▶ **REQUIRED WORK**: Print back each record unchanged, without pictures.

**** DATA SHOWN

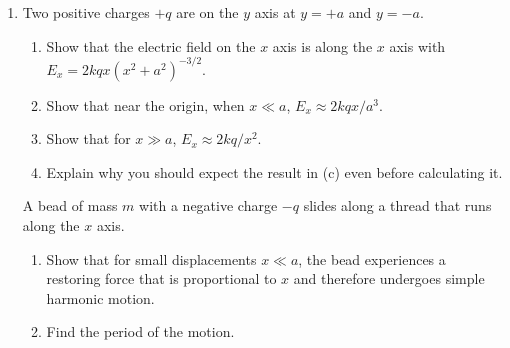 \documentclass{../../../oss-apphys}
\begin{document}
\begin{enumerate}[leftmargin=15pt]
%  
  
\item Two positive charges $+q$ are on the $y$ axis at $y=+a$ and $y=-a$.
  \begin{enumerate}[leftmargin=15pt]
  \item Show that the electric field on the $x$ axis is along the $x$ axis with
    $E_x=2kqx(x^2+a^2)^{-3/2}$.
  \item Show that near the origin, when $x\ll a$, $E_x\approx 2kqx/a^3$.
  \item Show that for $x\gg a$, $E_x\approx 2kq/x^2$.
  \item Explain why you should expect the result in (c) even before calculating
    it.
  \end{enumerate}
  A bead of mass $m$ with a negative charge $-q$ slides along a thread that
  runs along the $x$ axis.
  \begin{enumerate}[start=5,leftmargin=15pt]
  \item Show that for small displacements $x\ll a$, the bead experiences a
    restoring force that is proportional to $x$ and therefore undergoes
    simple harmonic motion.
  \item Find the period of the motion.
  \end{enumerate}


\end{enumerate}
\end{document}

********

▶ **SOLUTION TO THE EXERCISE**:
 \documentclass{../../../oss-apphys}
\begin{document}
\begin{enumerate}[leftmargin=15pt]
%  
  
\item Two positive charges $+q$ are on the $y$ axis at $y=+a$ and $y=-a$.
  \begin{enumerate}[leftmargin=15pt]
  \item Show that the electric field on the $x$ axis is along the $x$ axis with
    $E_x=2kqx(x^2+a^2)^{-3/2}$.
  \item Show that near the origin, when $x\ll a$, $E_x\approx 2kqx/a^3$.
  \item Show that for $x\gg a$, $E_x\approx 2kq/x^2$.
  \item Explain why you should expect the result in (c) even before calculating
    it.
  \end{enumerate}
  A bead of mass $m$ with a negative charge $-q$ slides along a thread that
  runs along the $x$ axis.
  \begin{enumerate}[start=5,leftmargin=15pt]
  \item Show that for small displacements $x\ll a$, the bead experiences a
    restoring force that is proportional to $x$ and therefore undergoes
    simple harmonic motion.
  \item Find the period of the motion.
  \end{enumerate}


\end{enumerate}
\end{document}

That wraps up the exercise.